Louisville getting ‘back to normal’ with another version of COVID expected to arrive soon
LOUISVILLE, Ky. (WAVE) - We are getting back together, the masks are coming off and the COVID numbers are going down. But as predicted, COVID is not going away.
“Now is the time to get boosted,” Metro Public Health Director Dr. Sarah Moyer said as she warned of the pending arrival of a new, more contagious version of the omicron variant. “The booster vaccine works great against it. So if you’re not boosted yet, please make sure you do that soon.”
The words of caution came Tuesday during Louisville’s latest COVID health briefing.
It was the first such briefing to be held in person and without masks in more than two years.
“Historically, Louisville’s been hit two or three weeks after some of the bigger cities across the US,” Moyer said. “So we’d expect that coming soon.”
At a time when there have been steep drops in the number of new COVID cases and hospitalizations, there is speculation the new omicron variant could slow the decline or drive numbers back up.
“If community spread gets high enough, then it’s more than likely going to be required for people to wear masks again at that time,” Dr. Mark Burns, UofL infectious disease specialist said. “Again, it’s going to depend on community spread.”

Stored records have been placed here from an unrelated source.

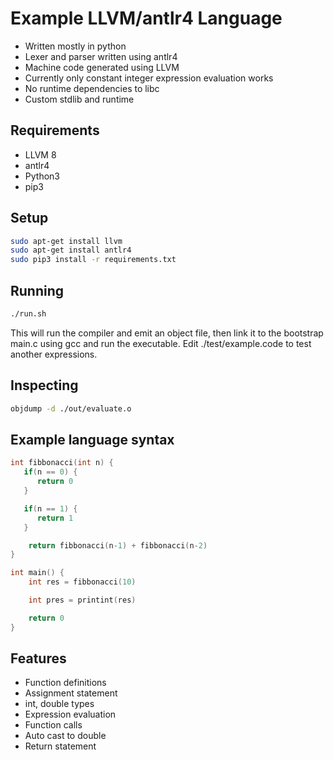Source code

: # Example LLVM/antlr4 Language

- Written mostly in python
- Lexer and parser written using antlr4
- Machine code generated using LLVM
- Currently only constant integer expression evaluation works
- No runtime dependencies to libc
- Custom stdlib and runtime 

## Requirements
- LLVM 8
- antlr4
- Python3
- pip3

## Setup

```bash
sudo apt-get install llvm
sudo apt-get install antlr4
sudo pip3 install -r requirements.txt
```

## Running
```bash
./run.sh
```
This will run the compiler and emit an object file, then link it to the bootstrap main.c using gcc and run the executable.
Edit ./test/example.code to test another expressions.

## Inspecting
```bash
objdump -d ./out/evaluate.o
```

## Example language syntax

```c
int fibbonacci(int n) {
   if(n == 0) {
      return 0
   }

   if(n == 1) {
      return 1
   }

    return fibbonacci(n-1) + fibbonacci(n-2)
}

int main() {
    int res = fibbonacci(10)

    int pres = printint(res)

    return 0
}
```

## Features
- Function definitions
- Assignment statement
- int, double types
- Expression evaluation
- Function calls
- Auto cast to double
- Return statement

Mayor Greg Fischer announced a citywide day of remembrance on Friday for people lost to the pandemic.
As of Tuesday, more than 2,200 people have died in Jefferson County after contracting COVID-19, the release said.
“Over 2,200 people in our community are still mourning the loss of life to this deadly virus. Sadly, sometimes we hear people use the word ‘only’ when they critique public health actions. ‘Only’ a percentage of people get seriously ill. ‘Only’ a percentage of people die,” the Mayor said. “There is no ‘only’ a percentage when it’s your mother, father, brother, sister or child who has been hospitalized or has died because of the virus.”
To honor the lives lost due to COVID-19 and to recognize the collective trauma the community has faced, Fischer said a Day of Remembrance will be held on March 18, 2022.
The date of the remembrance will symbolize two years since Jefferson County reported its first COVID-19 death.
“Let’s honor those that we’ve lost. Let’s show solidarity with their families,” Fisher said. “Let’s always remember to add to our city’s reserve of resiliency. And let’s remember so we never forget how we reached the day of the declining numbers we are seeing now.”